** ABOUT THIS TASK **
It would help if you retyped the data exactly, leaving out the pictures.

----- DATA SUPPLIED -----

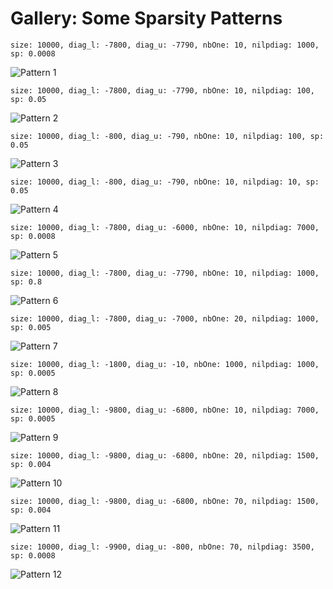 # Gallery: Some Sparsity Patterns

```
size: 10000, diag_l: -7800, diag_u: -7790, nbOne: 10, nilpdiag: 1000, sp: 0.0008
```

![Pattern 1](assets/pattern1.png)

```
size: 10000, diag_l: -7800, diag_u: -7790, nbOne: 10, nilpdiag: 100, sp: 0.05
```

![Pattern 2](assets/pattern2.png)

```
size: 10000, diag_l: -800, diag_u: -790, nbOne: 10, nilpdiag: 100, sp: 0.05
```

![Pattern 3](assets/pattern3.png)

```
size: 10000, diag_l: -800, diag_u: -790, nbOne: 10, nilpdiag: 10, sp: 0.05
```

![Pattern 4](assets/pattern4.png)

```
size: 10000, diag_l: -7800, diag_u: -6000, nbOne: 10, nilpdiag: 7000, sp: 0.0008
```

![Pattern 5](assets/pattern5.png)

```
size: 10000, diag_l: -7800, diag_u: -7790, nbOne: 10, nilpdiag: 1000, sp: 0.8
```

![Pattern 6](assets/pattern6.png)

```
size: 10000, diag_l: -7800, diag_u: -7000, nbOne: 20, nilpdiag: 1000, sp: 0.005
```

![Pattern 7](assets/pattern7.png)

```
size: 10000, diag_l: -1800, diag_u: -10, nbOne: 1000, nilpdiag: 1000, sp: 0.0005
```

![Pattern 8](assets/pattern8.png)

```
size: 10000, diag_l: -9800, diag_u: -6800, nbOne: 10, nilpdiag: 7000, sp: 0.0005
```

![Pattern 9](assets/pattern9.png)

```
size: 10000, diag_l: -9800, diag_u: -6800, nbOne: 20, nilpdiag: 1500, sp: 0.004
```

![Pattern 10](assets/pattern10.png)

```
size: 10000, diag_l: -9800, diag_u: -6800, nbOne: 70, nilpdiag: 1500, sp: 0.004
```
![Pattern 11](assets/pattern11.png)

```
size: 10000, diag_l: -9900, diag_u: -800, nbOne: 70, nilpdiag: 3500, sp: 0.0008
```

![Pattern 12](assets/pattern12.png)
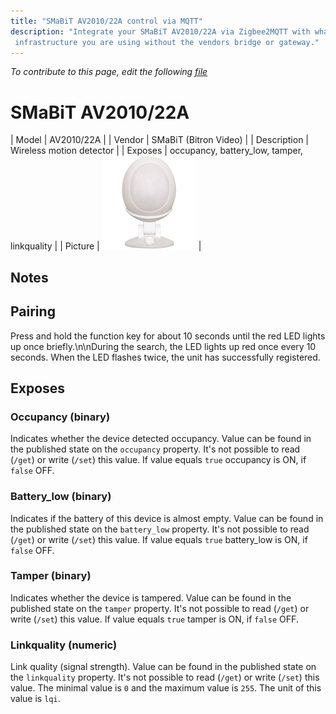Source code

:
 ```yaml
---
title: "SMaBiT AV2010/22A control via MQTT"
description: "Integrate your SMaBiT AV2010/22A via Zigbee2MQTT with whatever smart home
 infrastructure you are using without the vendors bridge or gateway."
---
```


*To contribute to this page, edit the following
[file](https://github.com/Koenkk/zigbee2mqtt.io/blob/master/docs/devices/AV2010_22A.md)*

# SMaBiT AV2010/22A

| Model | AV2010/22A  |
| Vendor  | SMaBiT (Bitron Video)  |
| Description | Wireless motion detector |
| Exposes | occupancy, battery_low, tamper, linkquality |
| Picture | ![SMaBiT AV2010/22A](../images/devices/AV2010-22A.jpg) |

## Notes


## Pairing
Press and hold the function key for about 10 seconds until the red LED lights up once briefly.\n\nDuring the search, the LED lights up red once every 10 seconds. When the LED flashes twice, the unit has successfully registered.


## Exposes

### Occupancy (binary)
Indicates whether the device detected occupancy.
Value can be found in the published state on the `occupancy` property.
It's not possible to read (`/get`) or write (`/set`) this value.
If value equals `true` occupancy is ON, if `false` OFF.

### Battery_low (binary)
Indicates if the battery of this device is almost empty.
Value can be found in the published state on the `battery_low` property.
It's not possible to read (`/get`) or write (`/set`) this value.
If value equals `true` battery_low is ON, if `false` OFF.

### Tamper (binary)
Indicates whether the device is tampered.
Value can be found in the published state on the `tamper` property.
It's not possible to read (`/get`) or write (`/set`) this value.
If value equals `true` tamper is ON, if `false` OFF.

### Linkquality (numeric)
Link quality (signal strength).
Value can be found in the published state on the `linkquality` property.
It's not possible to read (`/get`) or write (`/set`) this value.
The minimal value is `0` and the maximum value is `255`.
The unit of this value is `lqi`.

-----

** FINISHED EXERCISE **
 # Gallery: Some Sparsity Patterns

```
size: 10000, diag_l: -7800, diag_u: -7790, nbOne: 10, nilpdiag: 1000, sp: 0.0008
```

![Pattern 1](assets/pattern1.png)

```
size: 10000, diag_l: -7800, diag_u: -7790, nbOne: 10, nilpdiag: 100, sp: 0.05
```

![Pattern 2](assets/pattern2.png)

```
size: 10000, diag_l: -800, diag_u: -790, nbOne: 10, nilpdiag: 100, sp: 0.05
```

![Pattern 3](assets/pattern3.png)

```
size: 10000, diag_l: -800, diag_u: -790, nbOne: 10, nilpdiag: 10, sp: 0.05
```

![Pattern 4](assets/pattern4.png)

```
size: 10000, diag_l: -7800, diag_u: -6000, nbOne: 10, nilpdiag: 7000, sp: 0.0008
```

![Pattern 5](assets/pattern5.png)

```
size: 10000, diag_l: -7800, diag_u: -7790, nbOne: 10, nilpdiag: 1000, sp: 0.8
```

![Pattern 6](assets/pattern6.png)

```
size: 10000, diag_l: -7800, diag_u: -7000, nbOne: 20, nilpdiag: 1000, sp: 0.005
```

![Pattern 7](assets/pattern7.png)

```
size: 10000, diag_l: -1800, diag_u: -10, nbOne: 1000, nilpdiag: 1000, sp: 0.0005
```

![Pattern 8](assets/pattern8.png)

```
size: 10000, diag_l: -9800, diag_u: -6800, nbOne: 10, nilpdiag: 7000, sp: 0.0005
```

![Pattern 9](assets/pattern9.png)

```
size: 10000, diag_l: -9800, diag_u: -6800, nbOne: 20, nilpdiag: 1500, sp: 0.004
```

![Pattern 10](assets/pattern10.png)

```
size: 10000, diag_l: -9800, diag_u: -6800, nbOne: 70, nilpdiag: 1500, sp: 0.004
```
![Pattern 11](assets/pattern11.png)

```
size: 10000, diag_l: -9900, diag_u: -800, nbOne: 70, nilpdiag: 3500, sp: 0.0008
```

![Pattern 12](assets/pattern12.png)
Source code

:
 ```yaml
---
title: "SMaBiT AV2010/22A control via MQTT"
description: "Integrate your SMaBiT AV2010/22A via Zigbee2MQTT with whatever smart home
 infrastructure you are using without the vendors bridge or gateway."
---
```


*To contribute to this page, edit the following
[file](https://github.com/Koenkk/zigbee2mqtt.io/blob/master/docs/devices/AV2010_22A.md)*

# SMaBiT AV2010/22A

| Model | AV2010/22A  |
| Vendor  | SMaBiT (Bitron Video)  |
| Description | Wireless motion detector |
| Exposes | occupancy, battery_low, tamper, linkquality |
| Picture | ![SMaBiT AV2010/22A](../images/devices/AV2010-22A.jpg) |

## Notes


## Pairing
Press and hold the function key for about 10 seconds until the red LED lights up once briefly.\n\nDuring the search, the LED lights up red once every 10 seconds. When the LED flashes twice, the unit has successfully registered.


## Exposes

### Occupancy (binary)
Indicates whether the device detected occupancy.
Value can be found in the published state on the `occupancy` property.
It's not possible to read (`/get`) or write (`/set`) this value.
If value equals `true` occupancy is ON, if `false` OFF.

### Battery_low (binary)
Indicates if the battery of this device is almost empty.
Value can be found in the published state on the `battery_low` property.
It's not possible to read (`/get`) or write (`/set`) this value.
If value equals `true` battery_low is ON, if `false` OFF.

### Tamper (binary)
Indicates whether the device is tampered.
Value can be found in the published state on the `tamper` property.
It's not possible to read (`/get`) or write (`/set`) this value.
If value equals `true` tamper is ON, if `false` OFF.

### Linkquality (numeric)
Link quality (signal strength).
Value can be found in the published state on the `linkquality` property.
It's not possible to read (`/get`) or write (`/set`) this value.
The minimal value is `0` and the maximum value is `255`.
The unit of this value is `lqi`.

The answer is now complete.